Die „Skullbreaker-Challenge“

Der Bonner-Generalanzeiger berichtet am 21.02.2020 folgendes zur sogenannten „Skullbreaker-Challenge“ (Schädelbrecher-Wettbewerb):

Es stehen "drei Personen nebeneinander. Zuerst springen die linke und die rechte Person hoch. Dann animieren sie die Person in der Mitte, es ihnen gleich zu tun. Sobald dann die mittlere Person hochspringt, treten ihr die Außenstehenden gegen die Wade. Dadurch verliert die mittlere Person das Gleichgewicht, die Beine werden nach vorne gerissen.

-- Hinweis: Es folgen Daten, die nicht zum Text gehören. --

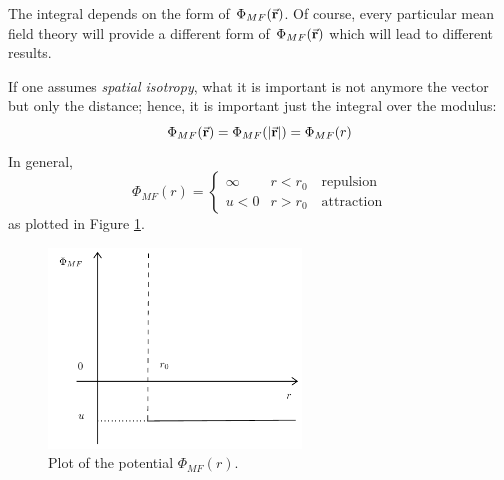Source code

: \documentclass[../main/main.tex]{subfiles}
\begin{document}
\begin{remark}
The integral depends on the form of \( \Phi _{MF} (\va{r})  \). Of course, every particular mean field theory will provide a different form of \( \Phi _{MF} (\va{r})  \) which will lead to different results.
\end{remark}

If one assumes \emph{spatial isotropy},
what it is important is not anymore the vector but only the distance; hence, it is important just the integral over the modulus:
\begin{equation*}
    \Phi _{MF} (\va{r}) = \Phi _{MF} (\abs{\va{r}} ) = \Phi _{MF} (r)
\end{equation*}
In general,
\begin{equation}
\Phi _{MF} (r) =
  \begin{cases}
   \infty & r < r_0 \quad  \text{repulsion}\\
   u < 0 & r> r_0  \quad \text{attraction}
  \end{cases}
\end{equation}
as plotted in Figure \ref{fig:14_1}.
\begin{figure}[h!]
\centering
\includegraphics[width=0.6\textwidth]{../lessons/14_image/1.pdf}
\caption{\label{fig:14_1} Plot of the potential \( \Phi _{MF} (r) \).}
\end{figure}
\end{document}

Bei der Landung schlägt die Person ungebremst mit dem Gesäß, dem Rücken oder im schlimmsten Fall mit dem Kopf auf den Boden auf."

Und weiter: "Ihren Ursprung hat das Phänomen Medienberichten zufolge auf dem chinesischen Videoportal Tik Tok. „Bei Tik Tok spielen Challenges eine wichtige Rolle und kommen häufig als Format vor“, erklärt Nadine Eikenbusch, Referentin bei der Landesanstalt für Medien NRW. „Das Skullbreaker-Beispiel zeigt, welche Gefahr von Wettbewerben ausgehen kann.“ Häufig sei das Echo darauf allerdings größer als die tatsächliche Anzahl an Videos." - Soweit der Bericht im General-Anzeiger.

Das "Ohnmachts- oder Würgespiel"

Eine ebenso lebensgefährliche Mutprobe stellt die NRZ aus gegebenen Anlass im September 2019 vor:

"An einer Bochumer Schule haben sich Schüler für eine lebensgefährliche Mutprobe gegenseitig gewürgt. Sie filmten sich dabei fürs Internet.

Eine kleine Schülergruppe hat an einer Bochumer Schule lebensgefährliche Mutproben gemacht. Beim sogenannten Ohnmachts- oder Würgespiel sollen Kinder und Jugendliche der Willy-Brandt-Gesamtschule in Bochum-Werne mit Absicht versucht haben, eine Ohnmacht herbeizuführen, um in einen Rauschzustand zu kommen. Nach Informationen eines Lesers hätten sich sechs Schüler aus der 8. Klasse gegenseitig gewürgt. ...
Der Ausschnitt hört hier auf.